Apesar de alguns advogados afirmarem que esta possibilidade já está prevista no artigo 478, este Autor não compartilha do mesmo entendimento, em especial na situação que estamos analisando, isso porque o artigo 478 prevê (i) a possibilidade de resolução do contrato, solução nem sempre almejada pelas partes e; (ii) a aplicação dos efeitos da sentença a partir da data da citação, ou seja, obrigatoriamente demandará o ajuizamento de medida judicial e, pior, os efeitos (se obtida decisão favorável) serão aplicados a partir da citação.
Outra medida, sempre que viável, já que pode expor a composição do custo do importador, é detalhar a carga tributária incidente no preço estabelecido no contrato. Esta previsão também será valiosa quando da necessidade de repactuação do preço por conta de alterações na carga tributária.

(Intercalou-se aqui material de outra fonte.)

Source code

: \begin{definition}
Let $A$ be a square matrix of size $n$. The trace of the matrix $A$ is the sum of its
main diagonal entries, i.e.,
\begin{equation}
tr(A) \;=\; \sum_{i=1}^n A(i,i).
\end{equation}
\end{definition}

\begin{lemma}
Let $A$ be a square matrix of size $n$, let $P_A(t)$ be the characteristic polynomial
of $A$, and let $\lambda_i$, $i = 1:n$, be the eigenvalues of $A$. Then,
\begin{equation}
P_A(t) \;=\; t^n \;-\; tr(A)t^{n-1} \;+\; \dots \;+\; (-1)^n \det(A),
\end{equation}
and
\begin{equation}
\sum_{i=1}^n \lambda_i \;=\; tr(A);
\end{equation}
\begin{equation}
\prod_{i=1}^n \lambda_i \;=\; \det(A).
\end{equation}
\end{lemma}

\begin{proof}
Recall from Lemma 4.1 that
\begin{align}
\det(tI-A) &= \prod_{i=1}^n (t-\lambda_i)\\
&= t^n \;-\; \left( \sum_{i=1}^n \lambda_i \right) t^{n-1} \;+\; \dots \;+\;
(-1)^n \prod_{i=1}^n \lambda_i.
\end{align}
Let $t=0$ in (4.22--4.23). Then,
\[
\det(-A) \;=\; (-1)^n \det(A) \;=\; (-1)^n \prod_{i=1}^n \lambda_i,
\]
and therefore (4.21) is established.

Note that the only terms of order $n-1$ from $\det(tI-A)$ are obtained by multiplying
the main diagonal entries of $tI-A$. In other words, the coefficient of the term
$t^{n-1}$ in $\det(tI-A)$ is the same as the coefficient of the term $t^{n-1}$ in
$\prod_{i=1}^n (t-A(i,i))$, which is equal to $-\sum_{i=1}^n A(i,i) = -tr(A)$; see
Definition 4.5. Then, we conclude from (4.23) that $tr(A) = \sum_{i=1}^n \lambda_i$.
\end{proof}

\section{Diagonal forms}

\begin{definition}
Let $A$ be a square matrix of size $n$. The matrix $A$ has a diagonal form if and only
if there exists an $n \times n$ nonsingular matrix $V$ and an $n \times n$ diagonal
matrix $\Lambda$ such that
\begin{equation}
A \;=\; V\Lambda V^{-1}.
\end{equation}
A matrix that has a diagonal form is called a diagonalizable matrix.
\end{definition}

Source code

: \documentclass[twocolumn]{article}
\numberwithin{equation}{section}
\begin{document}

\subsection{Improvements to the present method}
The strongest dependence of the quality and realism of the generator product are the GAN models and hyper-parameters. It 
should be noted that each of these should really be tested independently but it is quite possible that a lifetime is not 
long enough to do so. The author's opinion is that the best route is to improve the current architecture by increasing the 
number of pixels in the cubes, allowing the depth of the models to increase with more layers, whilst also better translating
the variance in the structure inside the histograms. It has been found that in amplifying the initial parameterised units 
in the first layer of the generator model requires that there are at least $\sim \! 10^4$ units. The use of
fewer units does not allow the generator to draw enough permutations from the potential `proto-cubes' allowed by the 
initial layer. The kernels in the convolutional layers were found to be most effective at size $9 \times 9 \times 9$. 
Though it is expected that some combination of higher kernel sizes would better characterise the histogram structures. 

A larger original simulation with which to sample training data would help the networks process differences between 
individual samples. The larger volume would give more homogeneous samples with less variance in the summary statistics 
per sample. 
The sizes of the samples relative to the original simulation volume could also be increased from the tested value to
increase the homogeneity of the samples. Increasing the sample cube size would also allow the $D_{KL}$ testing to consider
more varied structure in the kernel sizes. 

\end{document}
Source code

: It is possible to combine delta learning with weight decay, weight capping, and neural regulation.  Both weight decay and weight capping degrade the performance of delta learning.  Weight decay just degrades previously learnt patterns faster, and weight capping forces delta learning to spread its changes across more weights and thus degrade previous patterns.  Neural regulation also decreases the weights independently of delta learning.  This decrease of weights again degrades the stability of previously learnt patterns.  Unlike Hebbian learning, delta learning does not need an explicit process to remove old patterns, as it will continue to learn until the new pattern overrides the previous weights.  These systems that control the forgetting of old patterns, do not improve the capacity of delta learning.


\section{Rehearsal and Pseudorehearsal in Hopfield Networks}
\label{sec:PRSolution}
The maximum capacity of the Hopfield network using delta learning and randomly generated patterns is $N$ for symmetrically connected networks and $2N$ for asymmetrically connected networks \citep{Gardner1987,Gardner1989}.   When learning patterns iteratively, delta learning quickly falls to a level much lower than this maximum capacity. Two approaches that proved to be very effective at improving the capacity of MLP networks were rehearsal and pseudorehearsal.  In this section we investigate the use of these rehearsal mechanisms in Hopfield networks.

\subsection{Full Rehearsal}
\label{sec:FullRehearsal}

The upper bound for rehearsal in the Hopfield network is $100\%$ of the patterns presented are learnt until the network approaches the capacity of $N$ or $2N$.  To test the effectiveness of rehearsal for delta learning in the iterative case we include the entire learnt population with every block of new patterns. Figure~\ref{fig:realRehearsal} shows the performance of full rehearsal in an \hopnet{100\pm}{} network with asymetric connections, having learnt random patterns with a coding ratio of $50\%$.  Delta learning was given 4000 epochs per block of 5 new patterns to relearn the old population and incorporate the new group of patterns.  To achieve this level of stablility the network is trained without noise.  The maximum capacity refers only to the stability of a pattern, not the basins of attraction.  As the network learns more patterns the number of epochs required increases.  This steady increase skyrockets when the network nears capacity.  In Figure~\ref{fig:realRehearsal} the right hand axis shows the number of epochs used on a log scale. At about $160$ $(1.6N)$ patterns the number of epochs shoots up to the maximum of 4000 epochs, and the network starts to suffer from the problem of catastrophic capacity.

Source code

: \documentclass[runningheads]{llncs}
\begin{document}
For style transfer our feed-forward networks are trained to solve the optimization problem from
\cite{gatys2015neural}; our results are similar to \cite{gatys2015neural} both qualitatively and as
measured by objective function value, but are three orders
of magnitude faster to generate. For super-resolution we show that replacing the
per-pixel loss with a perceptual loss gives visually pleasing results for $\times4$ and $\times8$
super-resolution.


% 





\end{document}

Sobre a cláusula que estabelece a adição de todos os tributos incidentes no preço fixado no contrato, apesar de alguns entenderem ser prejudiciais à parte que precisa repactuar o preço por conta de alterações tributárias, ouso discordar, já que os impostos incidentes estavam inclusos na data da assinatura do contrato, ou seja, se temos uma alteração tributária que aumenta a carga, nada mais justo do que repactuar para que os impostos alterados sejam adicionados ao preço para que este também inclua todos os tributos na data posterior à alteração da carga tributária.
MEDIDAS A SEREM ADOTADAS PELAS EMPRESAS AFETADAS
Para contratos ou propostas em negociação e que não tiveram a formalização da assinatura ou do aceite, é importante ajustar o conteúdo, indicando a possibilidade de revisão dos valores em caso de alteração da carga tributária.

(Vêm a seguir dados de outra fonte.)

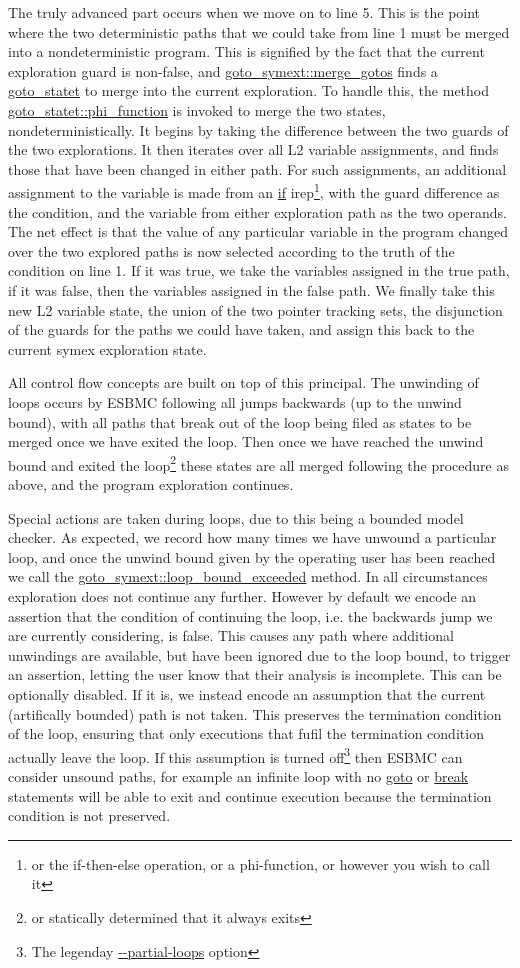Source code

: \documentclass{article}
\begin{document}
The truly advanced part occurs when we move on to line 5. This is the point
where the two deterministic paths that we could take from line 1 must be
merged into a nondeterministic program. This is signified by the fact that the
current exploration guard is non-false, and \url{goto_symext::merge_gotos}
finds a \url{goto_statet} to merge into the current exploration. To handle
this, the method \url{goto_statet::phi_function} is invoked to merge the
two states, nondeterministically. It begins by taking the difference between
the two guards of the two explorations. It then iterates over all L2 variable
assignments, and finds those that have been changed in either path. For such
assignments, an additional assignment to the variable is made from an
\url{if} irep\footnote{or the if-then-else operation, or a phi-function, or
however you wish to call it}, with the guard difference as the condition, and
the variable from either exploration path as the two operands. The net effect
is that the value of any particular variable in the program changed over the
two explored paths is now selected according to the truth of the condition
on line 1. If it was true, we take the variables assigned in the true path,
if it was false, then the variables assigned in the false path. We finally
take this new L2 variable state, the union of the two pointer tracking sets,
the disjunction of the guards for the paths we could have taken, and assign
this back to the current symex exploration state.

All control flow concepts are built on top of this principal. The unwinding of
loops occurs by ESBMC following all jumps backwards (up to the unwind bound),
with all paths that break out of the loop being filed as states to be merged
once we have exited the loop. Then once we have reached the unwind bound and
exited the loop\footnote{or statically determined that it always exits} these
states are all merged following the procedure as above, and the program
exploration continues.

Special actions are taken during loops, due to this being a bounded model
checker. As expected, we record how many times we have unwound a particular
loop, and once the unwind bound given by the operating user has been reached
we call the \url{goto_symext::loop_bound_exceeded} method. In all
circumstances exploration does not continue any further. However by default
we encode an assertion that the condition of continuing the loop, i.e. the
backwards jump we are currently considering, is false. This causes any path
where additional unwindings are available, but have been ignored due to the loop
bound, to trigger an assertion, letting the user know that their analysis is
incomplete. This can be optionally disabled. If it is, we instead encode an
assumption that the current (artifically bounded) path is not taken. This
preserves the termination condition of the loop, ensuring that only executions
that fufil the termination condition actually leave the loop. If this assumption
is turned off\footnote{The legenday \url{--partial-loops} option} then
ESBMC can consider unsound paths, for example an infinite loop with no
\url{goto} or \url{break} statements will be able to exit and continue
execution because the termination condition is not preserved.
\end{document}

Já para os contratos assinados em datas anteriores, a melhor medida é iniciar um diálogo aberto e transparente com a parte contrária, demonstrando a impossibilidade de manutenção da relação sem o devido ajuste.
Esta negociação certamente poderá gerar desgaste entre a área comercial de quem vende e a área de compras de quem adquire os produtos, porém, trata-se de um diálogo importante e que não deve ser postergado, por conta da iminente alteração tarifária.
JUDICIALIZAÇÃO DO TEMA
Em caso de impossibilidade de acordo para os contratos já firmados, não restará alternativa a não ser a judicialização do tema, porém com questões extremamente prejudiciais a ambas as empresas (fornecedora e compradora).

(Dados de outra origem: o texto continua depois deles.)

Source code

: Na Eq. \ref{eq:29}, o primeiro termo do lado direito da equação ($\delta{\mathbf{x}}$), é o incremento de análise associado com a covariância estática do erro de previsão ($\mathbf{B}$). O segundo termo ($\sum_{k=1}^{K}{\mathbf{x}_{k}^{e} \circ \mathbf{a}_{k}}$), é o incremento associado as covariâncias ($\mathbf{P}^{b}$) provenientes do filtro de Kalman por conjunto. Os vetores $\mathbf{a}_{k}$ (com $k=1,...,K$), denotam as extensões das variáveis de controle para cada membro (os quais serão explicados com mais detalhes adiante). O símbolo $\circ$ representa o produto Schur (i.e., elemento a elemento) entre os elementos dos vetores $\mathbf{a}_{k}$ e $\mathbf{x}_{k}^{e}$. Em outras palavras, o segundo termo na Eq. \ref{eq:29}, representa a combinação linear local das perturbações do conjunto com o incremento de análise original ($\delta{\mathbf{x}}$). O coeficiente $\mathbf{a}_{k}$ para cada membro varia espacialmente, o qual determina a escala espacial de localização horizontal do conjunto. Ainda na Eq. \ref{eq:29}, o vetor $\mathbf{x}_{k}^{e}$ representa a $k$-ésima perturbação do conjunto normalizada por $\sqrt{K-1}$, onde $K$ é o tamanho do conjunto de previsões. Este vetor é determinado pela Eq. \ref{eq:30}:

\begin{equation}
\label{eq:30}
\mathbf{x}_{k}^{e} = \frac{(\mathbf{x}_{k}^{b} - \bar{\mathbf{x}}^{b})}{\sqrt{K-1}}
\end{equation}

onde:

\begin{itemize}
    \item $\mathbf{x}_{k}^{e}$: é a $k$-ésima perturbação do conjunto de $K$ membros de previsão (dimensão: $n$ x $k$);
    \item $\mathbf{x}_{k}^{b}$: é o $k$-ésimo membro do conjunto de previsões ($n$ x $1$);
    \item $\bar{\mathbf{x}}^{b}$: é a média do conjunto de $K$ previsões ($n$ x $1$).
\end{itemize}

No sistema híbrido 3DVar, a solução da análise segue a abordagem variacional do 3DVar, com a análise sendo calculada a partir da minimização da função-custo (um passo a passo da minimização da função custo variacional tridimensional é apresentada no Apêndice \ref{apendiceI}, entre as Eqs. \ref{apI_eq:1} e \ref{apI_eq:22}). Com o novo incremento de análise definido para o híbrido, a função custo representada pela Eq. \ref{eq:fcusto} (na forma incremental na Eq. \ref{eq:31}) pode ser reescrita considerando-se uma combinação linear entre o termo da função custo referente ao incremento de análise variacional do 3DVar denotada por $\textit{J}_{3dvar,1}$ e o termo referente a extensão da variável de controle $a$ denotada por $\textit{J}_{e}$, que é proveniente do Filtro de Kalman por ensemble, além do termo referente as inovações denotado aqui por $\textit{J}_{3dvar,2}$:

Nesta hipótese, a fornecedora que buscará a medida judicial para possibilitar a revisão dos valores contratados terá alguns desafios:
a) Como sinalizamos acima, os tribunais costumam demonstrar resistência para caracterizar um aumento de impostos como base para revisão de contratos, portanto, ainda que estejamos tratando de um aumento em proporções extremamente exageradas, estaremos diante da dependência do entendimento do poder judiciário quanto à necessidade de revisão dos valores com base na teoria da imprevisão.
b) Outra questão é a consequência/desfecho de uma discussão com base na onerosidade excessiva, calcada no artigo 478 do Código Civil. De acordo com o referido artigo, a parte prejudicada pode buscar a resolução do contrato, ou seja, se seguida a norma de forma literal e o processo for finalizado com o seu julgamento, a melhor decisão que a parte onerada terá será a extinção da relação contratual, solução que pode ser tão ruim quanto o aumento do custo tributário.
Ou seja, a judicialização do tema, apesar de ser uma opção, se não for encerrada com um acordo entre fornecedor e comprador, todos podem acabar perdendo, seja o comprador por amargar a interrupção do fornecimento, seja o fornecedor com o encerramento da relação contratual.
Novamente, vemos aqui que o melhor caminho é a composição, ainda que na esfera judicial.
CLÁUSULAS CLARAS DE ALOCAÇÃO DOS RISCOS SÃO NECESSÁRIAS
Não existe conclusão diferente da necessidade de inclusão de cláusulas claras para alocar o risco e custo decorrente de alterações abruptas no ambiente tributário, como a que estamos amargando, por conta da instabilidade política que afeta a relação do Brasil com os Estados Unidos, assim como as alterações que estão por vir em decorrência da reforma tributária.
Este é o momento de os departamentos jurídicos revisitarem as minutas adotadas como padrão de seus contratos, em especial as minutas com clientes, para ajustar (ou mesmo incluir) a cláusula de repactuação de valores em caso de alteração da carga tributária ou outros fatores imprevisíveis.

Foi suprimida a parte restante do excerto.